I thought it was going to be a fluffy trifle. Then I saw this scene and almost fell out of my chair, bug-eyed, shocked. I wasn’t the only one who was shocked. When the sheriff says “You have a case of a negro woman married to a white man, a criminal offense in this state” a group of college kids in the row behind me gasped and made loud “What?” noises.

Future generations will be as shocked at today’s bigotry as we are at yesterday’s racism. Yes, racism still exists, and some racists are proud as could be about being a racist, but on the whole, racists are more often than not looked down on as fools and idiots and evil beings not fit for polite company. There will always be bigots, and there will always be those who are proud of being bigots, but the day is soon coming where bigots will be looked down on as fools and idiots and evil beings not fit for polite company.

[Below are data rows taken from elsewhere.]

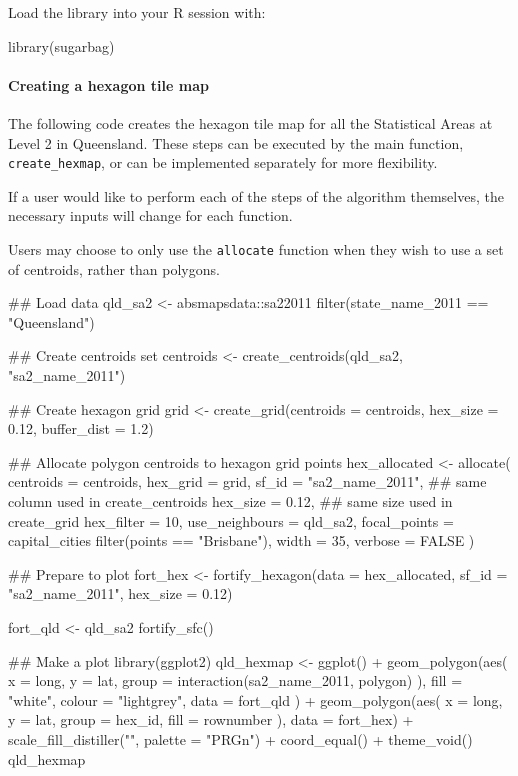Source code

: Load the library into your R session with:

\begin{Schunk}
\begin{Sinput}
library(sugarbag)
\end{Sinput}
\end{Schunk}

\hypertarget{creating-a-hexagon-tile-map}{%
\paragraph{Creating a hexagon tile
map}\label{creating-a-hexagon-tile-map}}

The following code creates the hexagon tile map for all the Statistical
Areas at Level 2 in Queensland. These steps can be executed by the main
function, \texttt{create\_hexmap}, or can be implemented separately for
more flexibility.

If a user would like to perform each of the steps of the algorithm
themselves, the necessary inputs will change for each function.

Users may choose to only use the \texttt{allocate} function when they
wish to use a set of centroids, rather than \citep{sf} polygons.

\begin{Schunk}
\begin{Sinput}
## Load data
qld_sa2 <- absmapsdata::sa22011 %
  filter(state_name_2011 == "Queensland")

## Create centroids set
centroids <- create_centroids(qld_sa2, "sa2_name_2011")

## Create hexagon grid
grid <- create_grid(centroids = centroids,
                    hex_size = 0.12,
                    buffer_dist = 1.2)

## Allocate polygon centroids to hexagon grid points
hex_allocated <- allocate(
  centroids = centroids,
  hex_grid = grid,
  sf_id = "sa2_name_2011",
  ## same column used in create_centroids
  hex_size = 0.12,
  ## same size used in create_grid
  hex_filter = 10,
  use_neighbours = qld_sa2,
  focal_points = capital_cities %
    filter(points == "Brisbane"),
  width = 35,
  verbose = FALSE
)

## Prepare to plot
fort_hex <- fortify_hexagon(data = hex_allocated,
                            sf_id = "sa2_name_2011",
                            hex_size = 0.12)

fort_qld <- qld_sa2 %
  fortify_sfc()

## Make a plot
library(ggplot2)
qld_hexmap <- ggplot() +
  geom_polygon(aes(
      x = long,
      y = lat,
      group = interaction(sa2_name_2011, polygon)
    ),
    fill = "white",
    colour = "lightgrey",
    data = fort_qld
  ) +
  geom_polygon(aes(
    x = long,
    y = lat,
    group = hex_id,
    fill = rownumber
  ),
  data = fort_hex) +
  scale_fill_distiller("", palette = "PRGn") +
  coord_equal() + theme_void()
qld_hexmap
\end{Sinput}
\end{Schunk}

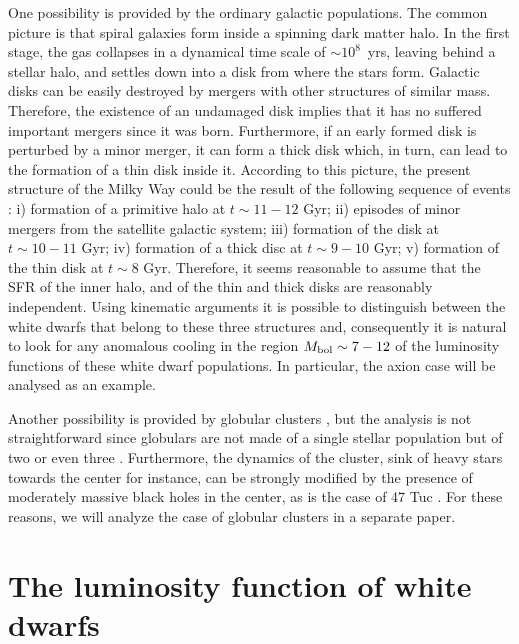 \documentclass[useAMS,usenatbib]{mnras}
\begin{document}
One possibility is provided by the ordinary galactic populations. The common picture is
that spiral galaxies form inside a spinning dark matter halo. In the first stage, the gas collapses 
in a dynamical time scale of $\sim 10^8$~yrs, leaving behind a stellar halo,
and settles down into a disk from where the stars form. Galactic disks can be easily destroyed
by mergers with other structures of similar mass. Therefore, the existence of an undamaged disk 
implies that it has no suffered important mergers since it was born. Furthermore, if an early 
formed disk is perturbed by a minor merger, it can form a thick disk which, in turn, can lead 
to the formation of a thin disk inside it. According to this picture, the present structure of 
the Milky Way could be the result of the following sequence of events \citep{reid05}: i) formation 
of a primitive halo at $t \sim 11-12$ Gyr; ii) episodes of minor mergers from the satellite galactic system; iii) formation of the disk at $t \sim 10 - 11$ Gyr; iv) formation of a thick disc at $ t \sim 9-10$ Gyr; v) formation of the thin disk at $ t \sim 8$ Gyr. Therefore, it seems reasonable to assume that the SFR of the inner halo, and of the thin and thick disks are reasonably independent.  Using kinematic  arguments  it  is  possible to  distinguish  between the white dwarfs that belong  to  these three structures  \citep{rowe11,munn17} and, consequently it is natural to look for any anomalous cooling in the  region $M_{\rm bol} \sim 7-12$ of the luminosity functions of these white dwarf populations. In particular, the axion case will be analysed as an example.

Another possibility is provided by globular clusters \citep{hans15,garc14,gold16}, but the analysis is not straightforward since globulars are not made of a single stellar population but of two or even three \citep{grat12}. Furthermore, the dynamics of the cluster, sink of heavy stars towards the center for instance, can be strongly modified by the presence of moderately massive black holes in the center, as is the case of 47 Tuc \citep{kizi17}. For these reasons, we will analyze the case of globular clusters in a separate paper. 




\section{The luminosity function of white dwarfs}
\end{document}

I don’t think in my 44 years that I’ve ever really, truly hated anybody and I know I’ve lost all perspective over this, but after reading Sampiro’s post, I, honest-to-Og, hate these fuckers. I hope their sanctimonious, in-every-freaking-body-else’s business, “family values”, doesn’t-affect-them-in-their-closed-minded-reality-one-whit, goddamn chokes them. I no longer give a shit about trying to educate them or make nice or tolerate their odious point of view like I have in the past. Their stupid ass “love the sinner, hate the sin” bullshit is nothing but a free pass for their bigotry and as a way for them to sleep at night. True hell will be only these bastards in their own heaven, turning on each other over various “sins.” Good luck in reality, fuckers, where SSM is a reality. Your archaic masturbation won’t last much longer.

And to Sampiro, I can’t say I’m sorry enough. Just know that you are so much better than them. They’re not a pimple on a dog’s ass and this is the only way they have any power at all… over a fucking chicken sandwich. You’ll persevere and they’ll be relegated to the footnotes of history as the pariahs that they are. Stay strong and realize the next generation understands these evil morons are fucked in the head. Tomorrow will be a better day and then you can tell them to kiss your ass.

Sampiro made me want to never eat at CfA again, just in case someone thought I hated them for being gay. How horrible of a feeling! It’s like this whole media blowup over CfA is making us draw lines in the sand…is a chicken sandwich really worth that much? I think moral boycotts are typically silly, but you’d have to live under a rock to not know what’s going on.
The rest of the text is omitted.